I’m going to jump in and say that I can fully believe that these things have happened, and could well continue to happen. My question, after conceding those points is, do you believe that those initiatives should be abandoned because of those failures/mistakes?

I believe those systems are just as likely and actively are being abused currently to swing the pendulum the other way for sake of political points and not for the military’s overriding pursuit in generating combat power.

This gets into those “who watches the watchers” dynamic.

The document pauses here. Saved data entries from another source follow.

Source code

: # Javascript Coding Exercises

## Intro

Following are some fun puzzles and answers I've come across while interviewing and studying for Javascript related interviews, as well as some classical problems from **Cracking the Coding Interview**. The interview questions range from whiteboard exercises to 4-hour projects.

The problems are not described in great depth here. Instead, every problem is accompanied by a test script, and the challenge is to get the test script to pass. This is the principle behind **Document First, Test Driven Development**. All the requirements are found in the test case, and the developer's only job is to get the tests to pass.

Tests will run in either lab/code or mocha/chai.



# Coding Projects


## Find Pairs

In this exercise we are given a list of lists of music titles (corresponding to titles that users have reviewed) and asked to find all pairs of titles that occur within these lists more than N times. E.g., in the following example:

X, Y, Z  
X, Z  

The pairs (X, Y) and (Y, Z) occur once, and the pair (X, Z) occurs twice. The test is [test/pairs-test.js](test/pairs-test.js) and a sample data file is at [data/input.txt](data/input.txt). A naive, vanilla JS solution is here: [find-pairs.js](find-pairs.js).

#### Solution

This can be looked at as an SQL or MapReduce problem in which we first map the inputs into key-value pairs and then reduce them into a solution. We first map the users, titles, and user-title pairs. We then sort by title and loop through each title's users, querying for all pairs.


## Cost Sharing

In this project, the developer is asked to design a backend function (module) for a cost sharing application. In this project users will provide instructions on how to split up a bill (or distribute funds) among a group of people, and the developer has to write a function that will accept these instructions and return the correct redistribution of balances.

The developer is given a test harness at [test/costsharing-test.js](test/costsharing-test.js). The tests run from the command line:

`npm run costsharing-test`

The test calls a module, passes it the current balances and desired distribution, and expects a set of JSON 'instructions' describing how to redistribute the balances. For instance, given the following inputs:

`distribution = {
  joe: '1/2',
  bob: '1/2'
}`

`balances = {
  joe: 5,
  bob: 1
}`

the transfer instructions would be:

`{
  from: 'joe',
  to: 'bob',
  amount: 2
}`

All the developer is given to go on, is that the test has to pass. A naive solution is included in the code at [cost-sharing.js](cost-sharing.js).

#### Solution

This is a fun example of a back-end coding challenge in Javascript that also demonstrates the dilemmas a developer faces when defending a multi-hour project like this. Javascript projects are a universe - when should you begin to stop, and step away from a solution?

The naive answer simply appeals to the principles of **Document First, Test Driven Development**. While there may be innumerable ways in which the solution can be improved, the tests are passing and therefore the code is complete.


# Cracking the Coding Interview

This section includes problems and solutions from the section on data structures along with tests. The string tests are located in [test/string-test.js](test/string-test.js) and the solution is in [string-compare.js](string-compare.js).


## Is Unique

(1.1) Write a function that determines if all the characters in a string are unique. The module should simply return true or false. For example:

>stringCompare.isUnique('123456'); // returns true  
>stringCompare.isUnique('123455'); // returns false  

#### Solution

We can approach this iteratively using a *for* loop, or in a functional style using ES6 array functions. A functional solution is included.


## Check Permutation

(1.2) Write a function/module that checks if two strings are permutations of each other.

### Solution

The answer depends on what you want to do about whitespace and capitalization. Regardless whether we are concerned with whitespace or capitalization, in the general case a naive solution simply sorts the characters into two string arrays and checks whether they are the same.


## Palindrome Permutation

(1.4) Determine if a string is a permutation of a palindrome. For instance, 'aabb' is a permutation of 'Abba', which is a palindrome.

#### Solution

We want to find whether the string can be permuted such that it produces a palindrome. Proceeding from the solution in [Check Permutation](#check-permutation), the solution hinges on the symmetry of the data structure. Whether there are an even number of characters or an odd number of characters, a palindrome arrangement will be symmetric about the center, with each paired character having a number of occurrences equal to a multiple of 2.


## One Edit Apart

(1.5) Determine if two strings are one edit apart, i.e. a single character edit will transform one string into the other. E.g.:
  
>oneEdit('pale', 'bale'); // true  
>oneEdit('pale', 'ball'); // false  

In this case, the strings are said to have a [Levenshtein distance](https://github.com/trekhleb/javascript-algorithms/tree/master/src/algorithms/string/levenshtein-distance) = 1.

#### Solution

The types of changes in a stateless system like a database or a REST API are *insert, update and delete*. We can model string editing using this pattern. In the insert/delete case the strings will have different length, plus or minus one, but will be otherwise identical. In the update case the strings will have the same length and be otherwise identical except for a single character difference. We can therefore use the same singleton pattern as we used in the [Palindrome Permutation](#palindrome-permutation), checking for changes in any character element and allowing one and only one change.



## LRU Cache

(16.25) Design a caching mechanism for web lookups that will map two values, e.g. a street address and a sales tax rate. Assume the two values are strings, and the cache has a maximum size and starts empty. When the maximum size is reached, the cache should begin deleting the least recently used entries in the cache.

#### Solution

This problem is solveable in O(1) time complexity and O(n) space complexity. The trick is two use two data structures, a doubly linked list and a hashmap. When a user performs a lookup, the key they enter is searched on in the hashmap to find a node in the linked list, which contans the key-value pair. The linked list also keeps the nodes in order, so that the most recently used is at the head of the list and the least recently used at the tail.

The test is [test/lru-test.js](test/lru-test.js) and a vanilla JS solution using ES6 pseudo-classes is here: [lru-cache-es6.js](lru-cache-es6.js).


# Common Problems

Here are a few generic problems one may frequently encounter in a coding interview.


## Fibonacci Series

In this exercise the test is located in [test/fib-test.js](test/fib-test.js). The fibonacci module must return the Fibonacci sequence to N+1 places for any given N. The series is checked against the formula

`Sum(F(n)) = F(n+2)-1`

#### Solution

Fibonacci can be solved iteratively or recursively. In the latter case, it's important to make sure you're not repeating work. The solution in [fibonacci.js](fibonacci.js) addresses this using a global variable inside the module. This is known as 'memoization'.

The attempt at reducing or removing the swim qualification in special forces or changing ruck requirements to be more suitable for stature and body inclusion were probably the most egregious attempt at that. Those are largely seen as the biggest barriers to getting demographics balanced in a way that meets desire to produce more high echelon representation of minorities and women. It’s no secret that Special Operations is a major qualifier for high ends of command progression. If you’re a DEI centric bureaucrat in the halls of politics and want things like a Chief of Staff of the Army who is more representative that’s a major pipeline to adapt in order to achieve that. You’ll notice they aren’t suggesting more substantive and fair and equal actions like opening more public pools in neighborhoods of color or funding Civil Air Patrol squadrons in places they can’t self sustain to spark aviation interest early.

It’s not 1978 where we are introducing the first ____ fighter pilot into X service. We’ve all met the girl that can hang or the dude from neighborhood wherever that just needed their shot and wouldn’t be there in 1952. That’s not to say we haven’t also met the no child left behind and having participated in the making of the sausage I’ve seen just how hard it is to throw that guy out, it’s a problem when as I said the goal is to be the best. This is a contact sport.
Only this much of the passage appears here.